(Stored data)
********

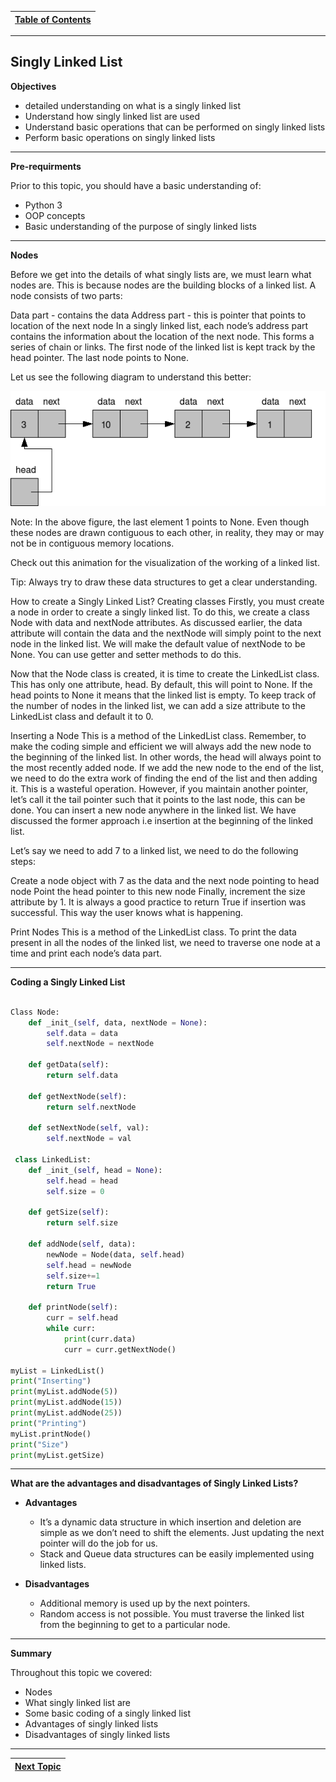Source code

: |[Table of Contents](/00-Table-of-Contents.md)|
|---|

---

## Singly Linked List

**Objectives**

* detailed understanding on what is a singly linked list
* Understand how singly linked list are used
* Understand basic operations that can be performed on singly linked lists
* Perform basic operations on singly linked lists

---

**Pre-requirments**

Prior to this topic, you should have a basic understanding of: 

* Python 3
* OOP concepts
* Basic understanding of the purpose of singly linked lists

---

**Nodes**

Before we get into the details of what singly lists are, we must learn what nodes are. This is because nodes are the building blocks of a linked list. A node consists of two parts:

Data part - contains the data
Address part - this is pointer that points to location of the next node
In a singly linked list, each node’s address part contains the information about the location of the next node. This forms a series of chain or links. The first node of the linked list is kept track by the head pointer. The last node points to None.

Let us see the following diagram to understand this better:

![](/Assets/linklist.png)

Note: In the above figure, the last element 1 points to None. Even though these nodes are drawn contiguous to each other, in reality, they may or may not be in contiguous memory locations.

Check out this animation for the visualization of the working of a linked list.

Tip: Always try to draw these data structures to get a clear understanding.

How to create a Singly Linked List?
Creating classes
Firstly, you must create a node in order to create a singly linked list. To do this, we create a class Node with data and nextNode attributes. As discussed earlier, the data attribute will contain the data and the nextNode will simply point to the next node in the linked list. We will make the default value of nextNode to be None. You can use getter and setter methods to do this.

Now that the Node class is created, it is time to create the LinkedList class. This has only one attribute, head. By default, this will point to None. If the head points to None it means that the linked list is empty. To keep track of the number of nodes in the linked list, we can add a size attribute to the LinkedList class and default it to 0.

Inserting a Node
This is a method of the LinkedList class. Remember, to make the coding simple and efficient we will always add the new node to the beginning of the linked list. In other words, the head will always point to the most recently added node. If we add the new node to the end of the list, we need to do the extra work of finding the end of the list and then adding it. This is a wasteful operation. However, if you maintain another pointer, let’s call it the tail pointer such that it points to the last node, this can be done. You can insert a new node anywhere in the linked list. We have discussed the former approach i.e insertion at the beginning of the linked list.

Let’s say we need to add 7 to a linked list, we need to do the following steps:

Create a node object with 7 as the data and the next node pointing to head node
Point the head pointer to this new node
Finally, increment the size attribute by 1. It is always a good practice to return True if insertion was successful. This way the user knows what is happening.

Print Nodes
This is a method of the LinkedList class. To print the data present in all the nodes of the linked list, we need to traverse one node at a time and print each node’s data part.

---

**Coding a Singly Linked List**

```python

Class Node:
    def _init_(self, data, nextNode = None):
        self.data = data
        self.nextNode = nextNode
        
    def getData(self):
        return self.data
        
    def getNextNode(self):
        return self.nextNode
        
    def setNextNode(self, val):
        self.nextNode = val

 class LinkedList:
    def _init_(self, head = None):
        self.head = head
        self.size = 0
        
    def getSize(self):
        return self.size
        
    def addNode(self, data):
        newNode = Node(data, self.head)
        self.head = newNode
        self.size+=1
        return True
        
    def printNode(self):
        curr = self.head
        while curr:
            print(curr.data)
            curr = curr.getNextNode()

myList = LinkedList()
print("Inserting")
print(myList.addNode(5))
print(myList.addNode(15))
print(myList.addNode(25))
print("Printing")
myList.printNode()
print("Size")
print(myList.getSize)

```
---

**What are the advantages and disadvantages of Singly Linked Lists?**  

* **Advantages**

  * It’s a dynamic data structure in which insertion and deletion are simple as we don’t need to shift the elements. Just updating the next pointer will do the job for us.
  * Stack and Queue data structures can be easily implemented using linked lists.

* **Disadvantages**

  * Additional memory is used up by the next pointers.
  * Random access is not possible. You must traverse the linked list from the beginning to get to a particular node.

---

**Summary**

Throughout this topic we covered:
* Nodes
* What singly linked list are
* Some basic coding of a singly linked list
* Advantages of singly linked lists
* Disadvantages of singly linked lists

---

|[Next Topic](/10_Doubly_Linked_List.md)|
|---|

********

Write out every line, unchanged, from the one containing "What singly linked list are" through the closing line of the data.

* What singly linked list are
* Some basic coding of a singly linked list
* Advantages of singly linked lists
* Disadvantages of singly linked lists

---

|[Next Topic](/10_Doubly_Linked_List.md)|
|---|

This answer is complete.